If this isn't possible, then I think limiting the number of concurrent runs of (I think it's gatsby) might help.

✅️ By submitting this issue, I have verified the following

  • Checked to see if the issue has already been discussed before. 🤔️
  • If proposing new content to be added, made sure enough details were provided. 🔍️
@Ethan-Arrowood
Copy link
Member

There is also an aspect of timing here. I noticed this evening after powering through some PRs that Netlify will backup and won't trigger on resolved conflict merges. It creates an illusion that the PR is ready to be merged, but it simply hasn't triggered the Netlify build script.

@systimotic
Copy link
Member

systimotic commented Dec 7, 2017

Thanks for reporting this @jp-sauve.

Some impacted PR's were shared on Gitter: #2830 #2848 #2840
The build logs: log 1 log 2 log 3 log 4

We actually ran into this issue before: #204 Sadly, I don't think we can use the same solution on Netlify.
We're not the only ones having this issue with Gatsby: gatsbyjs/gatsby#1767

Gatsby isn't great at handling massive sites like the Guide (yet). We had an issue on their repo about the memory usage: gatsbyjs/gatsby#1829 gatsbyjs/gatsby#445 I think splitting the build might also fix this issue.

I'm not sure if there's anything we can do with Netlify to fix this issue, but I've sent an email to their support to ask if they have any suggestions.

/cc @Bouncey Any ideas?


@Ethan-Arrowood Netlify building was enabled about than two weeks ago, so PR's older than that won't have its tests yet. I'm not sure when it's triggered on updates to PR's that existed before it was added.

@brycekahle
Copy link

Hey folks, it looks like gatsby had a bug that was fixed in 1.9.17. Can you try upgrading?

@systimotic
Copy link
Member

Thanks @brycekahle! I actually came across that issue, but I didn't realize it could be related to this.

Unfortunately, we currently can't update to a newer version of Gatsby because of gatsbyjs/gatsby#1979 (still an issue in 1.9). 1.9.17 does not work anymore because of incompatible dependency versions, and any version after it has the call stack issue.

Looking into it a bit more, I don't think the fix in 1.9.17 would have helped here, as it should only apply to development, not the build.

@brycekahle
Copy link

Unfortunately, we currently can't update to a newer version of Gatsby because of gatsbyjs/gatsby#1979 (still an issue in 1.9)

I'll take a look and see if I can contribute to getting that issue fixed.
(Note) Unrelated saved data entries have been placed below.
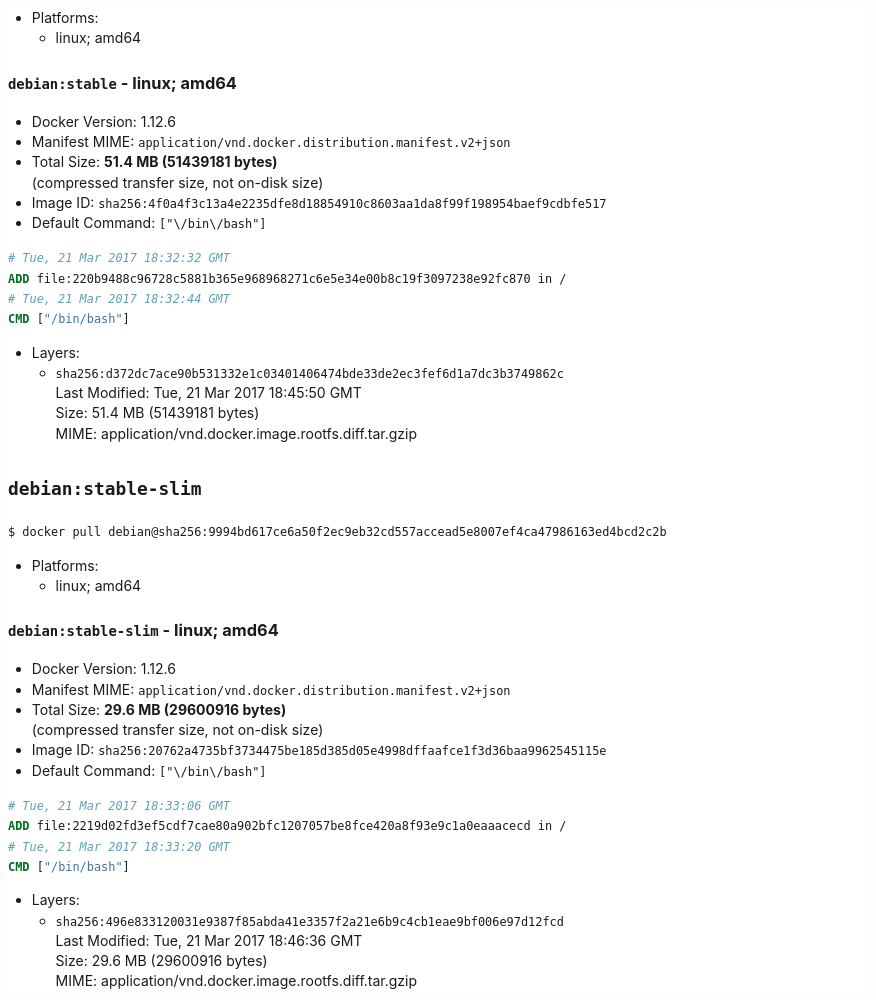 -	Platforms:
	-	linux; amd64

### `debian:stable` - linux; amd64

-	Docker Version: 1.12.6
-	Manifest MIME: `application/vnd.docker.distribution.manifest.v2+json`
-	Total Size: **51.4 MB (51439181 bytes)**  
	(compressed transfer size, not on-disk size)
-	Image ID: `sha256:4f0a4f3c13a4e2235dfe8d18854910c8603aa1da8f99f198954baef9cdbfe517`
-	Default Command: `["\/bin\/bash"]`

```dockerfile
# Tue, 21 Mar 2017 18:32:32 GMT
ADD file:220b9488c96728c5881b365e968968271c6e5e34e00b8c19f3097238e92fc870 in / 
# Tue, 21 Mar 2017 18:32:44 GMT
CMD ["/bin/bash"]
```

-	Layers:
	-	`sha256:d372dc7ace90b531332e1c03401406474bde33de2ec3fef6d1a7dc3b3749862c`  
		Last Modified: Tue, 21 Mar 2017 18:45:50 GMT  
		Size: 51.4 MB (51439181 bytes)  
		MIME: application/vnd.docker.image.rootfs.diff.tar.gzip

## `debian:stable-slim`

```console
$ docker pull debian@sha256:9994bd617ce6a50f2ec9eb32cd557accead5e8007ef4ca47986163ed4bcd2c2b
```

-	Platforms:
	-	linux; amd64

### `debian:stable-slim` - linux; amd64

-	Docker Version: 1.12.6
-	Manifest MIME: `application/vnd.docker.distribution.manifest.v2+json`
-	Total Size: **29.6 MB (29600916 bytes)**  
	(compressed transfer size, not on-disk size)
-	Image ID: `sha256:20762a4735bf3734475be185d385d05e4998dffaafce1f3d36baa9962545115e`
-	Default Command: `["\/bin\/bash"]`

```dockerfile
# Tue, 21 Mar 2017 18:33:06 GMT
ADD file:2219d02fd3ef5cdf7cae80a902bfc1207057be8fce420a8f93e9c1a0eaaacecd in / 
# Tue, 21 Mar 2017 18:33:20 GMT
CMD ["/bin/bash"]
```

-	Layers:
	-	`sha256:496e833120031e9387f85abda41e3357f2a21e6b9c4cb1eae9bf006e97d12fcd`  
		Last Modified: Tue, 21 Mar 2017 18:46:36 GMT  
		Size: 29.6 MB (29600916 bytes)  
		MIME: application/vnd.docker.image.rootfs.diff.tar.gzip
Sounds like you are pushing the limits of Gatsby. 😄

Looking into it a bit more, I don't think the fix in 1.9.17 would have helped here, as it should only apply to development, not the build.

You may be right here. I do find it odd that gatsby is using inotify during a production build. Those are usually only used for "watch" style operations. I wonder if their usage has been removed in future versions too.

@KyleAMathews
Copy link
Contributor

Hey y'all! There was several PRs recently which should help out with your larger site :-)

Would love to see if the latest Gatsby is working for ya!

@QuincyLarson
Copy link
Contributor

@KyleAMathews Awesome! Thanks for the heads-up, and for everything you're doing with Gatsby! Loved your Jam Stack Podcast interview!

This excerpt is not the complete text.